Winston's War_ Churchill, 1940-1945 - Max Hastings [34]
British casualties in France were large in relation to the size of the BEF, but trifling by comparison with those of the French, and with the infinitely more intense struggles that would take place later in the war. The army lost just 11,000 killed and missing, against more than 50,000 French dead. In addition, 14,070 British wounded were evacuated, and 41,030 BEF prisoners fell into German hands. The loss of tanks, artillery and weapons of all kinds was, of course, calamitous. It is a familiar and ill-founded cliché that the 1940 British Expeditionary Force was ill-equipped. In reality, it was much better supplied with vehicles than the Germans, and the quality of its tanks was good enough, had they been imaginatively employed. When Hitler’s Field Marshal Fedor von Bock saw the wreckage at Dunkirk, he wrote in astonishment: “Here lies the material of a whole army106, so incredibly well-equipped that we poor devils can only look on with envy and amazement.” The BEF was driven from Dunkirk after relatively light fighting and very heavy retreating because it lacked enough mass to change the outcome of the campaign once the French front was broken, and was outfought by German formations with better leadership, motivation, and air support. The British Army was now, for all practical purposes, disarmed. Almost a thousand RAF aircraft were gone, half of these fighters.

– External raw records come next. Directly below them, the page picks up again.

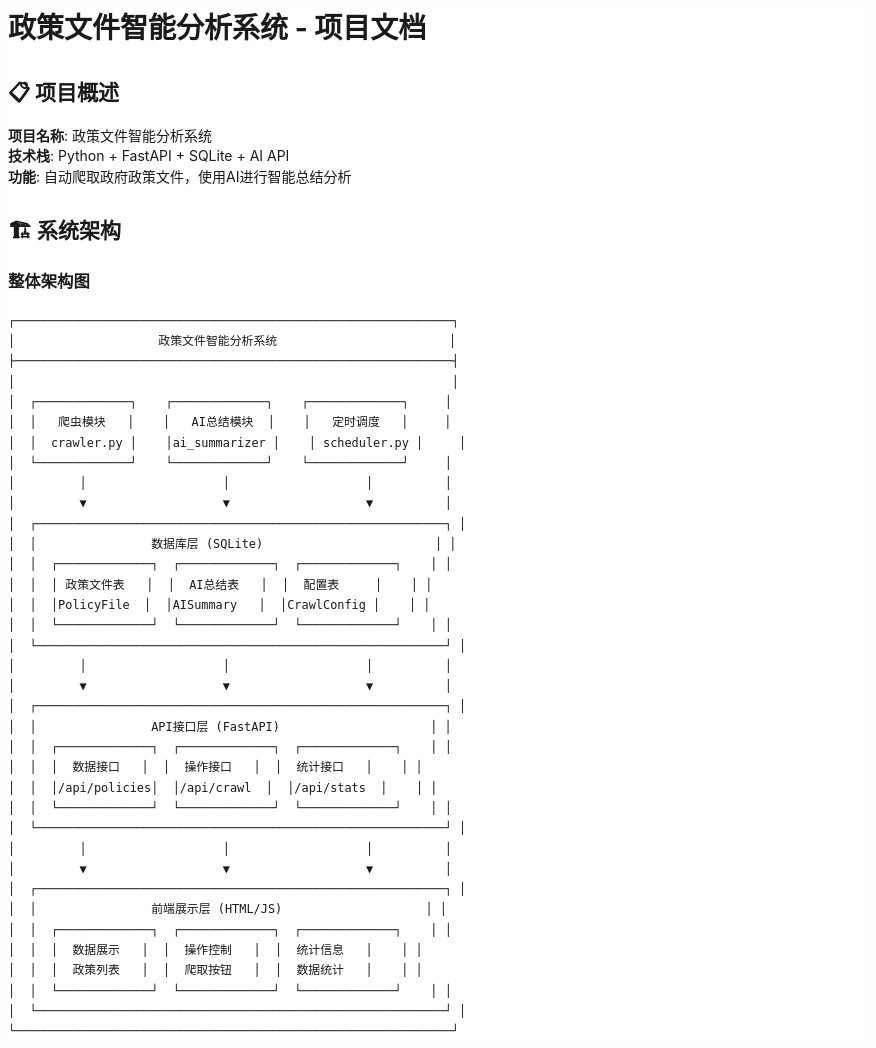 # 政策文件智能分析系统 - 项目文档

## 📋 项目概述

**项目名称**: 政策文件智能分析系统   
**技术栈**: Python + FastAPI + SQLite + AI API  
**功能**: 自动爬取政府政策文件，使用AI进行智能总结分析  

## 🏗️ 系统架构

### 整体架构图
```
┌─────────────────────────────────────────────────────────────┐
│                    政策文件智能分析系统                        │
├─────────────────────────────────────────────────────────────┤
│                                                             │
│  ┌─────────────┐    ┌─────────────┐    ┌─────────────┐     │
│  │   爬虫模块   │    │   AI总结模块  │    │   定时调度   │     │
│  │  crawler.py │    │ai_summarizer │    │ scheduler.py │     │
│  └─────────────┘    └─────────────┘    └─────────────┘     │
│         │                   │                   │          │
│         ▼                   ▼                   ▼          │
│  ┌─────────────────────────────────────────────────────────┐ │
│  │                数据库层 (SQLite)                        │ │
│  │  ┌─────────────┐  ┌─────────────┐  ┌─────────────┐    │ │
│  │  │ 政策文件表   │  │  AI总结表   │  │  配置表     │    │ │
│  │  │PolicyFile  │  │AISummary   │  │CrawlConfig │    │ │
│  │  └─────────────┘  └─────────────┘  └─────────────┘    │ │
│  └─────────────────────────────────────────────────────────┘ │
│         │                   │                   │          │
│         ▼                   ▼                   ▼          │
│  ┌─────────────────────────────────────────────────────────┐ │
│  │                API接口层 (FastAPI)                     │ │
│  │  ┌─────────────┐  ┌─────────────┐  ┌─────────────┐    │ │
│  │  │  数据接口   │  │  操作接口   │  │  统计接口   │    │ │
│  │  │/api/policies│  │/api/crawl  │  │/api/stats  │    │ │
│  │  └─────────────┘  └─────────────┘  └─────────────┘    │ │
│  └─────────────────────────────────────────────────────────┘ │
│         │                   │                   │          │
│         ▼                   ▼                   ▼          │
│  ┌─────────────────────────────────────────────────────────┐ │
│  │                前端展示层 (HTML/JS)                    │ │
│  │  ┌─────────────┐  ┌─────────────┐  ┌─────────────┐    │ │
│  │  │  数据展示   │  │  操作控制   │  │  统计信息   │    │ │
│  │  │  政策列表   │  │  爬取按钮   │  │  数据统计   │    │ │
│  │  └─────────────┘  └─────────────┘  └─────────────┘    │ │
│  └─────────────────────────────────────────────────────────┘ │
└─────────────────────────────────────────────────────────────┘
```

But Britain had human material to forge a new army—though not one that alone could ever be large enough to face the Germans in a continental war—if only time was granted before it must fight again. An American correspondent reported home107 that Londoners received news of the French surrender in grim silence rather than with jokes or protestations of defiance. The Battle of France was over, Churchill told the British people on the following night. The Battle of Britain was about to begin. The position of Churchill’s nation on June 17 was scarcely enviable. But it was vastly better than had seemed possible a month earlier, when the BEF had faced annihilation.
THREE
Invasion Fever
IN THE MONTHS after September 1939, Britain found itself in the bleak—indeed, in some eyes absurd—position of having declared war on Germany while lacking means to undertake any substantial military initiative, least of all to save Poland. The passivity of the “Phoney War” ate deeply into the morale of the British people. By contrast, the events of May and June 1940 had at least the merit, brilliantly exploited by Churchill, that they thrust before the nation a clear and readily comprehended purpose: to defend itself against assault by an overwhelmingly powerful foe. The Royal Irish Fusiliers, back from Dunkirk, staged a mess party to celebrate news that the French had surrendered. “Thank heavens they have,”108 said an officer gaily. “Now at last we can get on with the war.” A middle-aged court reporter named George King, living in Surrey, wrote in a diary letter intended for his gunner son, left behind in France and on his way to captivity in Germany: “Winston Churchill has told us109 just exactly where we stand. We are on our own, and have got to see this thing through; and we can do it, properly led. Goodness knows what the swines will try, but somehow we’ve got to stick it.”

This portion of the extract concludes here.